Sanft streichle ich über ihren Rücken. Mit einem verschlafenen Geräusch öffnet sie ihre grünen Augen, schaut mich an und gähnt herzhaft, bevor sie sich ein wenig enger an mich schmiegt und ihren Kopf fordernd in Richtung meiner Hand hebt. Mit einem Lächeln gebe ich ihren Wünschen nach und kraule sie zwischen den Ohren. Ihr behagliches, zufriedenes Schnurren zeigt, dass ich alles richtig gemacht habe, und sie streckt sich wieder lang auf dem Sofa aus, ganz im Vertrauen, dass ich meine Streicheleinheiten nicht allzu bald beenden werde. Diese Katze ist definitiv zu verwöhnt.

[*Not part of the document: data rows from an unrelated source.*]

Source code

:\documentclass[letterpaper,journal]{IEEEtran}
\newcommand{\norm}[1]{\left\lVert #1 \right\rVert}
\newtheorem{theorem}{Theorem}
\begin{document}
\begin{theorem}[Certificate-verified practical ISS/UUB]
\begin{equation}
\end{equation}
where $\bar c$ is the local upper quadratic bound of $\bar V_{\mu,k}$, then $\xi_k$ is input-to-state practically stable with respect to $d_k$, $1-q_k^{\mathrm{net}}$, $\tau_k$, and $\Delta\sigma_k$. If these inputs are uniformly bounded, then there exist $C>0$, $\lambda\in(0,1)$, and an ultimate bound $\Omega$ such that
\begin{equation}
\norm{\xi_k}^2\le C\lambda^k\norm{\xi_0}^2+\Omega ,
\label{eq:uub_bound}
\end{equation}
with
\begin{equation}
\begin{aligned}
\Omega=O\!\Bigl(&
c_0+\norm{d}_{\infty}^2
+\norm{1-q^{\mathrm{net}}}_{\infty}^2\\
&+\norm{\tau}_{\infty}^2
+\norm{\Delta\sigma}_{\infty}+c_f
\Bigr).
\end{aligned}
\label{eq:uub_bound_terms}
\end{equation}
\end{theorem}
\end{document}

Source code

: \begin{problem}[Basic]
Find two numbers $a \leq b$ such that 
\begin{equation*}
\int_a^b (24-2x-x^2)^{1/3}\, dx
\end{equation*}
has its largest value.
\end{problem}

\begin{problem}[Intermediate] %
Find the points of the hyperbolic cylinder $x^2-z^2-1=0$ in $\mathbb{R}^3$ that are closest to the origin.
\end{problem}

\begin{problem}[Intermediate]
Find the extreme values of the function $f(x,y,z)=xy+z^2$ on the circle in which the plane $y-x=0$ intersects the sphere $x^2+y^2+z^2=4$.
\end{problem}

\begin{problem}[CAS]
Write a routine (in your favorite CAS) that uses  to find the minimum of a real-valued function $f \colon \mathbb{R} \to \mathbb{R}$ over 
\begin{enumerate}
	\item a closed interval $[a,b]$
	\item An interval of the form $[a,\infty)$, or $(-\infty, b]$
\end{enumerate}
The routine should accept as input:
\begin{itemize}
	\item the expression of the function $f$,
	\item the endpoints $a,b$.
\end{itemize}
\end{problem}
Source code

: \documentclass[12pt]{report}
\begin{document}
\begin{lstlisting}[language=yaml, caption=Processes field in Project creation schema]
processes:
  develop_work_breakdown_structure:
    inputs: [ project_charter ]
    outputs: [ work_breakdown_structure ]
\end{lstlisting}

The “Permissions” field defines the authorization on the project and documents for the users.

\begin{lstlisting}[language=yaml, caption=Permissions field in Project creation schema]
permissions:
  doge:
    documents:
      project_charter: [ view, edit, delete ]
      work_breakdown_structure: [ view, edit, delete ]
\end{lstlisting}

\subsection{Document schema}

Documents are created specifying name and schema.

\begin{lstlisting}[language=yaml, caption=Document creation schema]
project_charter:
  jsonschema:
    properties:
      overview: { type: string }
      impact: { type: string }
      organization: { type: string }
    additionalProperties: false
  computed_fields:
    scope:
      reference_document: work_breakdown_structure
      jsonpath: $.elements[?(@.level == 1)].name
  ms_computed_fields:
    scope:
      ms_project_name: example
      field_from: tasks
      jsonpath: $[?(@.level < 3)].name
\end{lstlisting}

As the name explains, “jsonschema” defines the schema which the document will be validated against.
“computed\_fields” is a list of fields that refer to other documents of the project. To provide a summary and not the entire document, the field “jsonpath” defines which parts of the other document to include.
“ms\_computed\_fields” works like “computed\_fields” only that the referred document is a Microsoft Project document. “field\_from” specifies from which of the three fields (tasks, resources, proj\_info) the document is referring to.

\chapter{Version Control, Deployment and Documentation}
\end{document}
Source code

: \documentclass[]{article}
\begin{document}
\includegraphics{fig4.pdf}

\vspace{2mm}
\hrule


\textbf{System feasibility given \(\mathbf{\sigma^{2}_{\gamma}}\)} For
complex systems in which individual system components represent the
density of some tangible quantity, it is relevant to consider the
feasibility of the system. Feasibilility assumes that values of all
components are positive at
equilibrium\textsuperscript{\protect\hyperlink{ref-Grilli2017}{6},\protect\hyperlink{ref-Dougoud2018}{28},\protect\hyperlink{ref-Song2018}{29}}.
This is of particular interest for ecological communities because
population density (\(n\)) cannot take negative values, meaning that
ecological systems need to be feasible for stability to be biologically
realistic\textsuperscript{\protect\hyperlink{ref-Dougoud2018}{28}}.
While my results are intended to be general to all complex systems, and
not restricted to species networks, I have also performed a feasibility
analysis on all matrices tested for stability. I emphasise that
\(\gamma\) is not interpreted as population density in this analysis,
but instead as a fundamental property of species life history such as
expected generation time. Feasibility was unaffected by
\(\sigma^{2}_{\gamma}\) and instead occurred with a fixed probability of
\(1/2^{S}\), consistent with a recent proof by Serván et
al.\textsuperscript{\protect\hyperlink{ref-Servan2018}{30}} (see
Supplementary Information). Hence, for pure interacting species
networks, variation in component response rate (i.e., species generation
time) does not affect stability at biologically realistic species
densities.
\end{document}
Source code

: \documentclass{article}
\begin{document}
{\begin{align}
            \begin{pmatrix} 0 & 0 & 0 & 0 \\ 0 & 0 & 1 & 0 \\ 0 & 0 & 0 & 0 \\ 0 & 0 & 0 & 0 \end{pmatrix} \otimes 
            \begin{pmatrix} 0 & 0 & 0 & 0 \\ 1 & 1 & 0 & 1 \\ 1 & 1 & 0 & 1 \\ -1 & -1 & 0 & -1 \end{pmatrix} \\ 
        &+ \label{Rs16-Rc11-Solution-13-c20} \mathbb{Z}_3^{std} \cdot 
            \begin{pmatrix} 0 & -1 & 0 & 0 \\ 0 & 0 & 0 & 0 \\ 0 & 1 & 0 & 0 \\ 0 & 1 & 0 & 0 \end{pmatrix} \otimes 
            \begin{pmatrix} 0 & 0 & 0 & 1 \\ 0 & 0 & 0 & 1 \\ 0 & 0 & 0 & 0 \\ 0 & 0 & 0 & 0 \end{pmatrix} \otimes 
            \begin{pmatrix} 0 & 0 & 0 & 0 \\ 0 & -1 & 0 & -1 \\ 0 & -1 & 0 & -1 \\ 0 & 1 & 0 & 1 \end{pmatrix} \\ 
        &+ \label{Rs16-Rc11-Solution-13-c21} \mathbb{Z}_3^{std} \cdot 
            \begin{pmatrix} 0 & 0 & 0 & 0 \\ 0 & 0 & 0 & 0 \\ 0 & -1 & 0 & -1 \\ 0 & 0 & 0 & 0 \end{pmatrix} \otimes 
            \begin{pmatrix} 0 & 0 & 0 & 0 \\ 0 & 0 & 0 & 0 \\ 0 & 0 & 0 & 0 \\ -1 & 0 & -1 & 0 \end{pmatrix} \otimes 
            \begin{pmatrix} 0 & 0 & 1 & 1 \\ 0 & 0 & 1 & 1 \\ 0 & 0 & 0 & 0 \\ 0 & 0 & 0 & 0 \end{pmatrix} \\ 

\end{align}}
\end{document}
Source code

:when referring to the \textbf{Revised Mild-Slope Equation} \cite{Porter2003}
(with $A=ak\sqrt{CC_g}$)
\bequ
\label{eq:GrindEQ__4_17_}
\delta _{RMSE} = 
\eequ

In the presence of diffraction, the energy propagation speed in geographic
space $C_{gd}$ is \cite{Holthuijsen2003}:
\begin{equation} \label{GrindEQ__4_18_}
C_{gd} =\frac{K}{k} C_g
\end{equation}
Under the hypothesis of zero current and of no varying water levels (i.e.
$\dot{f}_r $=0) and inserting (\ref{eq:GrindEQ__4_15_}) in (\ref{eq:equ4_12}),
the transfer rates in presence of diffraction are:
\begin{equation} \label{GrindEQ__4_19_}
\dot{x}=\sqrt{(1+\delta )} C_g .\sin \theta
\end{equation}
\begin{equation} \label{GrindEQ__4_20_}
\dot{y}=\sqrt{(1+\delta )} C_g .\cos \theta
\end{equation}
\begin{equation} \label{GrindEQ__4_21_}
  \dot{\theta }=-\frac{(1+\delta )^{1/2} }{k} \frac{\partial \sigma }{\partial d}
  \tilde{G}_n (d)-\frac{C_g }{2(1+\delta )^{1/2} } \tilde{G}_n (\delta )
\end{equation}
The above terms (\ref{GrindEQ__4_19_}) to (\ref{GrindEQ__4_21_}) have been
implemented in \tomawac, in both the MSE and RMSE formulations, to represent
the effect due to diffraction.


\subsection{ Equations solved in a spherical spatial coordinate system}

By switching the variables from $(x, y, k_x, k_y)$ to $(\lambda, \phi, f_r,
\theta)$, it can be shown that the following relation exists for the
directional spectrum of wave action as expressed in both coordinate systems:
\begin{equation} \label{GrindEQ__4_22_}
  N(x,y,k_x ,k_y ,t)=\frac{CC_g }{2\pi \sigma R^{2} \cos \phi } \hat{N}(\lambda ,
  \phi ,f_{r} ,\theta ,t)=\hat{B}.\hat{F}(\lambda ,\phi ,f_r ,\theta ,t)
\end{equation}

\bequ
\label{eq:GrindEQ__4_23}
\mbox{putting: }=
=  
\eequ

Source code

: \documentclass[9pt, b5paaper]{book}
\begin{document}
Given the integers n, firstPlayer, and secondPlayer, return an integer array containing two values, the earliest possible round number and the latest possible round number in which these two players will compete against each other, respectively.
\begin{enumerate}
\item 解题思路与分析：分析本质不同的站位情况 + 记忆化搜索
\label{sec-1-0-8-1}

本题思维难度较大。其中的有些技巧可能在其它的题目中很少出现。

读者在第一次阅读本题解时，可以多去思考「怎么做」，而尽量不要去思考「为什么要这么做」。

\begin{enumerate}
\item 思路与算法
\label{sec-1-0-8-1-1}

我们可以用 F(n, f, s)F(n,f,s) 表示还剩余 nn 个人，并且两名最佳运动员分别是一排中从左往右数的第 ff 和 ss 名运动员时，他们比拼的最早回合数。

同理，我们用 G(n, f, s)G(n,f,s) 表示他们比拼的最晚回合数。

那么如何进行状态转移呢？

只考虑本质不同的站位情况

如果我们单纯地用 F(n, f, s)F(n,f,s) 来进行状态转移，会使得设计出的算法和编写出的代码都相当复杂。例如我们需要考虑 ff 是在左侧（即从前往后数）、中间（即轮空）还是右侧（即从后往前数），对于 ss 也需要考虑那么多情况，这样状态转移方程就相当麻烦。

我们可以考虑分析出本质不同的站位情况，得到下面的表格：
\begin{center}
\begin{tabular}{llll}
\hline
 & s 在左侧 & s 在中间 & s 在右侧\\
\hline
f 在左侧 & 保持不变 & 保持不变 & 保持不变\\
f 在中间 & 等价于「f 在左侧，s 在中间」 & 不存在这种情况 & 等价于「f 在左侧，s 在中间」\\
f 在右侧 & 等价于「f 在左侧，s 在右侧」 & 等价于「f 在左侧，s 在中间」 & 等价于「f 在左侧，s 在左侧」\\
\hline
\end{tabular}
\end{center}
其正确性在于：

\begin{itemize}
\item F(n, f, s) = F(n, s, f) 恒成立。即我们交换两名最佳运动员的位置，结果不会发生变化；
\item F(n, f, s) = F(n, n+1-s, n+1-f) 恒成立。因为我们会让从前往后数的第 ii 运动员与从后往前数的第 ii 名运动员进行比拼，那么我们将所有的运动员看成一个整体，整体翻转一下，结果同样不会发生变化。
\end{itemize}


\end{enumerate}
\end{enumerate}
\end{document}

Aber ich liebe dieses Tier einfach. Jeden Tag, wenn ich nach Hause komme, begrüßt sie mich schon an der Wohnungstür und vermittelt mir das Gefühl von Heimat, das ich so dringend brauche. Allein zu wohnen war nie mein Wunsch, aber noch habe ich keine WG gefunden, der ich mich anschließen könnte und die auch eine Katze wohlwollend aufgenommen hätte - und ohne sie umzuziehen kommt gar nicht in Frage! Selbst jetzt, über das lange Wochenende, habe ich sie mitgenommen, und mit Genuss verteilt sie ihre weißen Haare auf dem dunklen Sofa meiner Eltern. Sie mögen die Katze zwar, verstehen aber meine bedingungslose Zuneigung nicht. Aber das müssen sie auch nicht - das verstehen nur wir beide.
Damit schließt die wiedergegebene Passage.